Nantucket Sleigh Ride Meaning

(idiomatic, by extension) A similar scenario involving a large fish.

Example: 1905 Dec. 31, A. B. Hawser, "My Nantucket sleigh ride," Boston Globe, p. SM10 (retrieved 22 August 2013):
  If we can fasten a good fish tomorrow when you are with us," said the captain of the New Bedford whaling bark Morning Star to me, "I will try to give you a Nantucket sleigh ride."
2007 July 29, Bruce Barcott, "In the Shadow of Moby-Dick," New York Times (retrieved 22 August 2013):
  [The] crew pushed out in a small boat and pierced the whale with a harpoon attached to a rope secured to the boat. Then it was hang on for your life. “A whale barreling along at the surface would take the men on the proverbial Nantucket sleigh ride, a bone-jarring, terrifying and, at times, no doubt exhilarating trip over the waves,” Dolin writes.

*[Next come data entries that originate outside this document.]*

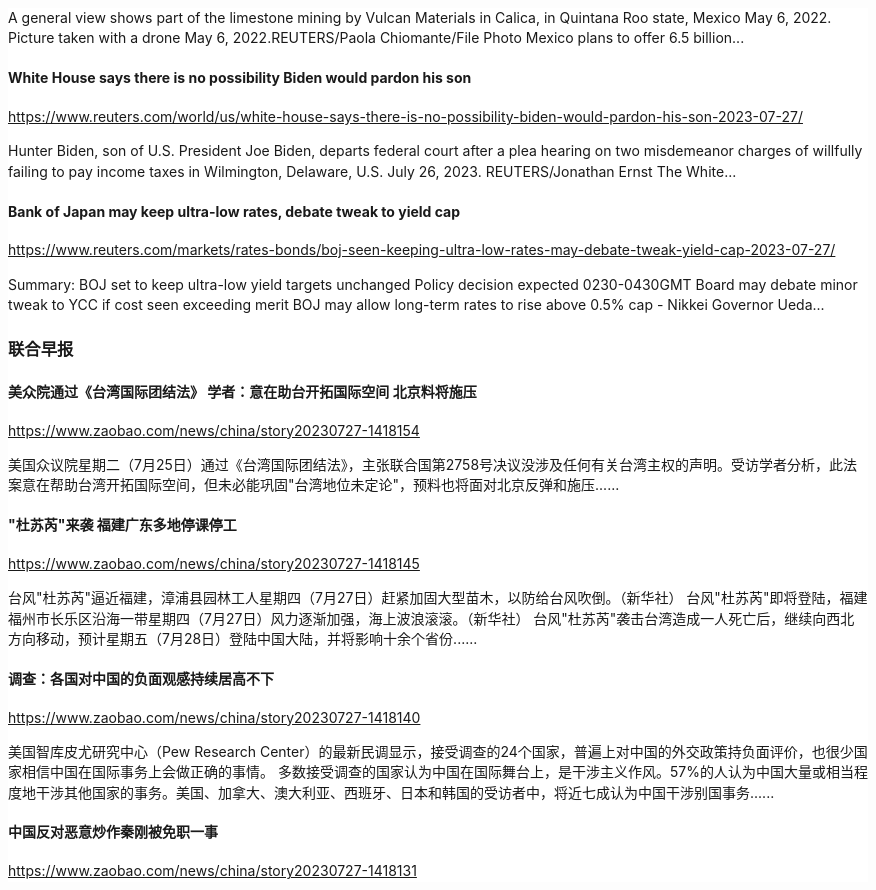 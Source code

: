 A general view shows part of the limestone mining by Vulcan Materials in
Calica, in Quintana Roo state, Mexico May 6, 2022. Picture taken with a
drone May 6, 2022.REUTERS/Paola Chiomante/File Photo Mexico plans to
offer 6.5 billion\...

#### White House says there is no possibility Biden would pardon his son

https://www.reuters.com/world/us/white-house-says-there-is-no-possibility-biden-would-pardon-his-son-2023-07-27/

Hunter Biden, son of U.S. President Joe Biden, departs federal court
after a plea hearing on two misdemeanor charges of willfully failing to
pay income taxes in Wilmington, Delaware, U.S. July 26, 2023.
REUTERS/Jonathan Ernst The White\...

#### Bank of Japan may keep ultra-low rates, debate tweak to yield cap

https://www.reuters.com/markets/rates-bonds/boj-seen-keeping-ultra-low-rates-may-debate-tweak-yield-cap-2023-07-27/

Summary: BOJ set to keep ultra-low yield targets unchanged Policy
decision expected 0230-0430GMT Board may debate minor tweak to YCC if
cost seen exceeding merit BOJ may allow long-term rates to rise above
0.5% cap - Nikkei Governor Ueda\...

### 联合早报

#### 美众院通过《台湾国际团结法》 学者：意在助台开拓国际空间 北京料将施压

https://www.zaobao.com/news/china/story20230727-1418154

美国众议院星期二（7月25日）通过《台湾国际团结法》，主张联合国第2758号决议没涉及任何有关台湾主权的声明。受访学者分析，此法案意在帮助台湾开拓国际空间，但未必能巩固"台湾地位未定论"，预料也将面对北京反弹和施压......

#### "杜苏芮"来袭 福建广东多地停课停工

https://www.zaobao.com/news/china/story20230727-1418145

台风"杜苏芮"逼近福建，漳浦县园林工人星期四（7月27日）赶紧加固大型苗木，以防给台风吹倒。（新华社）
台风"杜苏芮"即将登陆，福建福州市长乐区沿海一带星期四（7月27日）风力逐渐加强，海上波浪滚滚。（新华社）
台风"杜苏芮"袭击台湾造成一人死亡后，继续向西北方向移动，预计星期五（7月28日）登陆中国大陆，并将影响十余个省份......

#### 调查：各国对中国的负面观感持续居高不下

https://www.zaobao.com/news/china/story20230727-1418140

美国智库皮尤研究中心（Pew Research
Center）的最新民调显示，接受调查的24个国家，普遍上对中国的外交政策持负面评价，也很少国家相信中国在国际事务上会做正确的事情。
多数接受调查的国家认为中国在国际舞台上，是干涉主义作风。57%的人认为中国大量或相当程度地干涉其他国家的事务。美国、加拿大、澳大利亚、西班牙、日本和韩国的受访者中，将近七成认为中国干涉别国事务......

#### 中国反对恶意炒作秦刚被免职一事

https://www.zaobao.com/news/china/story20230727-1418131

1974, Peter Benchley, Jaws (2012 Random House edition), ISBN 9780307828668, p. 89 (Google preview):
  They said they planned to hook the shark with a gaff and go for a "Nantucket sleigh ride."
2002 August 26, Stephen C. Sautner, "Outdoors: Just in the Nick of Time, A Largemouth Bass Bites," New York Times (retrieved 22 August 2013):
  Still fresh in my mind was the 15-pound striped bass that took me on a miniature Nantucket sleigh ride around Sandy Hook Bay last fall.